**WHAT NEEDS TO BE DONE**
Find the line with "## Coding Style & Naming Conventions" in the records below. Copy it and every line after it, up to and including the line with "- Name backend".

**DATA**
- - - -
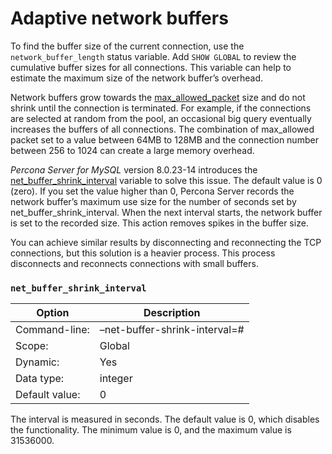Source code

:# Adaptive network buffers

To find the buffer size of the current connection, use the `network_buffer_length` status variable. Add `SHOW GLOBAL` to review the cumulative buffer sizes for all connections. This variable can help to estimate the maximum size of the network buffer’s overhead.

Network buffers grow towards the [max_allowed_packet](https://dev.mysql.com/doc/refman/8.0/en/server-system-variables.html#sysvar_max_allowed_packet) size and do not shrink until the connection is terminated. For example, if the connections are selected at random from the pool, an occasional big query eventually increases the buffers of all connections. The combination of max_allowed packet set to a value between 64MB to 128MB and the connection number between 256 to 1024 can create a large memory overhead.

*Percona Server for MySQL* version 8.0.23-14 introduces the [net_buffer_shrink_interval](#net_buffer_shrink_interval) variable to solve this issue. The default value is 0 (zero). If you set the value higher than 0, Percona Server records the network buffer’s maximum use size for the number of seconds set by net_buffer_shrink_interval. When the next interval starts, the network buffer is set to the recorded size. This action removes spikes in the buffer size.

You can achieve similar results by disconnecting and reconnecting the TCP connections, but this solution is a heavier process. This process disconnects and reconnects connections with small buffers.

### `net_buffer_shrink_interval`

| Option         | Description                   |
| -------------- | ----------------------------- |
| Command-line:  | –net-buffer-shrink-interval=# |
| Scope:         | Global                        |
| Dynamic:       | Yes                           |
| Data type:     | integer                       |
| Default value: | 0                             |

The interval is measured in seconds. The default value is 0, which disables the functionality. The minimum value is 0, and the maximum value is 31536000.
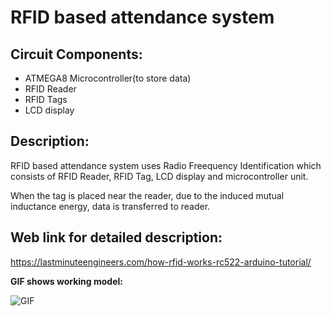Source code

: # RFID based attendance system
## Circuit Components:
- ATMEGA8 Microcontroller(to store data)
- RFID Reader
- RFID Tags
- LCD display
## Description:
RFID based attendance system uses Radio Freequency Identification which consists of RFID Reader, RFID Tag, LCD display and microcontroller unit.

When the tag is placed near the reader, due to the induced mutual inductance energy, data is transferred to reader.

## Web link for detailed description: 
https://lastminuteengineers.com/how-rfid-works-rc522-arduino-tutorial/


__GIF shows working model:__



![GIF](https://media.giphy.com/media/ZdZEoGrxPkLazXZF7O/giphy.gif)



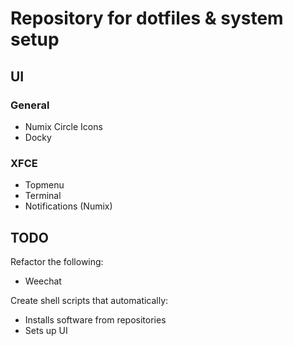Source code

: # Repository for dotfiles & system setup

## UI

### General

*   Numix Circle Icons
*   Docky

### XFCE

*   Topmenu
*   Terminal
*   Notifications (Numix)

## TODO

Refactor the following:

*   Weechat

Create shell scripts that automatically:

*   Installs software from repositories
*   Sets up UI
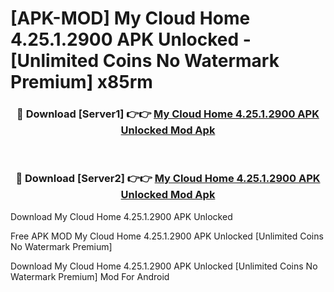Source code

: # [APK-MOD] My Cloud Home 4.25.1.2900 APK Unlocked - [Unlimited Coins No Watermark Premium] x85rm



<div align="center">
<h3>🔴 Download [Server1] 👉👉 <a href="https://momento.my/?title=My_Cloud_Home_4.25.1.2900_APK_Unlocked">My Cloud Home 4.25.1.2900 APK Unlocked Mod Apk</a></h3><br>

<h3>🔴 Download [Server2] 👉👉 <a href="https://momento.my/?title=My_Cloud_Home_4.25.1.2900_APK_Unlocked">My Cloud Home 4.25.1.2900 APK Unlocked Mod Apk</a></h3>
</div>



Download My Cloud Home 4.25.1.2900 APK Unlocked 

Free APK MOD My Cloud Home 4.25.1.2900 APK Unlocked [Unlimited Coins No Watermark Premium]

Download My Cloud Home 4.25.1.2900 APK Unlocked [Unlimited Coins No Watermark Premium] Mod For Android
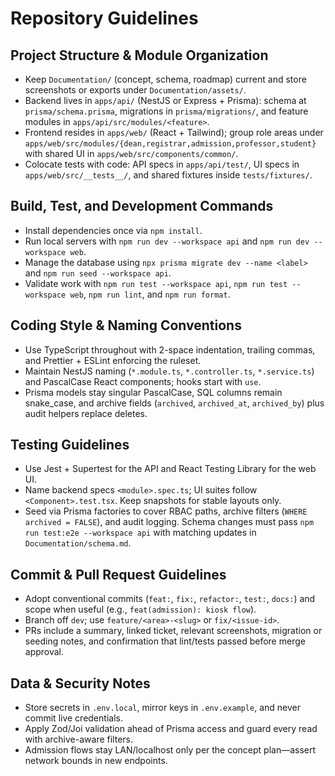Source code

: # Repository Guidelines

## Project Structure & Module Organization
- Keep `Documentation/` (concept, schema, roadmap) current and store screenshots or exports under `Documentation/assets/`.
- Backend lives in `apps/api/` (NestJS or Express + Prisma): schema at `prisma/schema.prisma`, migrations in `prisma/migrations/`, and feature modules in `apps/api/src/modules/<feature>`.
- Frontend resides in `apps/web/` (React + Tailwind); group role areas under `apps/web/src/modules/{dean,registrar,admission,professor,student}` with shared UI in `apps/web/src/components/common/`.
- Colocate tests with code: API specs in `apps/api/test/`, UI specs in `apps/web/src/__tests__/`, and shared fixtures inside `tests/fixtures/`.

## Build, Test, and Development Commands
- Install dependencies once via `npm install`.
- Run local servers with `npm run dev --workspace api` and `npm run dev --workspace web`.
- Manage the database using `npx prisma migrate dev --name <label>` and `npm run seed --workspace api`.
- Validate work with `npm run test --workspace api`, `npm run test --workspace web`, `npm run lint`, and `npm run format`.

## Coding Style & Naming Conventions
- Use TypeScript throughout with 2-space indentation, trailing commas, and Prettier + ESLint enforcing the ruleset.
- Maintain NestJS naming (`*.module.ts`, `*.controller.ts`, `*.service.ts`) and PascalCase React components; hooks start with `use`.
- Prisma models stay singular PascalCase, SQL columns remain snake_case, and archive fields (`archived`, `archived_at`, `archived_by`) plus audit helpers replace deletes.

## Testing Guidelines
- Use Jest + Supertest for the API and React Testing Library for the web UI.
- Name backend specs `<module>.spec.ts`; UI suites follow `<Component>.test.tsx`. Keep snapshots for stable layouts only.
- Seed via Prisma factories to cover RBAC paths, archive filters (`WHERE archived = FALSE`), and audit logging. Schema changes must pass `npm run test:e2e --workspace api` with matching updates in `Documentation/schema.md`.

## Commit & Pull Request Guidelines
- Adopt conventional commits (`feat:`, `fix:`, `refactor:`, `test:`, `docs:`) and scope when useful (e.g., `feat(admission): kiosk flow`).
- Branch off `dev`; use `feature/<area>-<slug>` or `fix/<issue-id>`.
- PRs include a summary, linked ticket, relevant screenshots, migration or seeding notes, and confirmation that lint/tests passed before merge approval.

## Data & Security Notes
- Store secrets in `.env.local`, mirror keys in `.env.example`, and never commit live credentials.
- Apply Zod/Joi validation ahead of Prisma access and guard every read with archive-aware filters.
- Admission flows stay LAN/localhost only per the concept plan—assert network bounds in new endpoints.
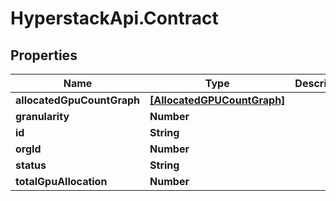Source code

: # HyperstackApi.Contract

## Properties

Name | Type | Description | Notes
------------ | ------------- | ------------- | -------------
**allocatedGpuCountGraph** | [**[AllocatedGPUCountGraph]**](AllocatedGPUCountGraph.md) |  | [optional] 
**granularity** | **Number** |  | [optional] 
**id** | **String** |  | [optional] 
**orgId** | **Number** |  | [optional] 
**status** | **String** |  | [optional] 
**totalGpuAllocation** | **Number** |  | [optional] 


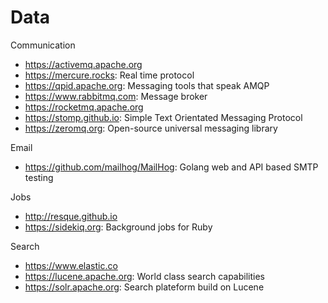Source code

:# Data

Communication
* https://activemq.apache.org
* https://mercure.rocks: Real time protocol
* https://qpid.apache.org: Messaging tools that speak AMQP
* https://www.rabbitmq.com: Message broker
* https://rocketmq.apache.org
* https://stomp.github.io: Simple Text Orientated Messaging Protocol
* https://zeromq.org: Open-source universal messaging library

Email
* https://github.com/mailhog/MailHog: Golang web and API based SMTP testing 

Jobs
* http://resque.github.io
* https://sidekiq.org: Background jobs for Ruby

Search
* https://www.elastic.co
* https://lucene.apache.org: World class search capabilities
* https://solr.apache.org: Search plateform build on Lucene
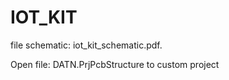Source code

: # IOT_KIT
file schematic: iot_kit_schematic.pdf.

Open file: DATN.PrjPcbStructure to custom project
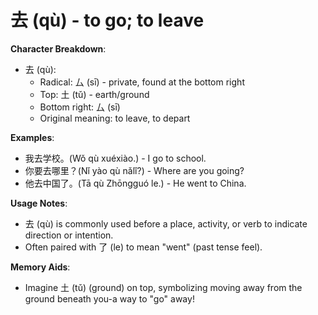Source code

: # **去 (qù) - to go; to leave**

**Character Breakdown**:  
- 去 (qù):
  - Radical: 厶 (sī) - private, found at the bottom right
  - Top: 土 (tǔ) - earth/ground
  - Bottom right: 厶 (sī)
  - Original meaning: to leave, to depart

**Examples**:  
- 我去学校。(Wǒ qù xuéxiào.) - I go to school.  
- 你要去哪里？(Nǐ yào qù nǎlǐ?) - Where are you going?  
- 他去中国了。(Tā qù Zhōngguó le.) - He went to China.

**Usage Notes**:  
- 去 (qù) is commonly used before a place, activity, or verb to indicate direction or intention.  
- Often paired with 了 (le) to mean "went" (past tense feel).

**Memory Aids**:  
- Imagine 土 (tǔ) (ground) on top, symbolizing moving away from the ground beneath you-a way to "go" away!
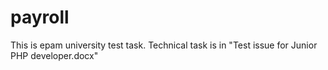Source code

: # payroll

This is epam university test task.
Technical task is in "Test issue for Junior PHP developer.docx"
- - - -
**RESPONSE TO THIS TASK**
## Coding Style & Naming Conventions
- Use TypeScript throughout with 2-space indentation, trailing commas, and Prettier + ESLint enforcing the ruleset.
- Maintain NestJS naming (`*.module.ts`, `*.controller.ts`, `*.service.ts`) and PascalCase React components; hooks start with `use`.
- Prisma models stay singular PascalCase, SQL columns remain snake_case, and archive fields (`archived`, `archived_at`, `archived_by`) plus audit helpers replace deletes.

## Testing Guidelines
- Use Jest + Supertest for the API and React Testing Library for the web UI.
- Name backend specs `<module>.spec.ts`; UI suites follow `<Component>.test.tsx`. Keep snapshots for stable layouts only.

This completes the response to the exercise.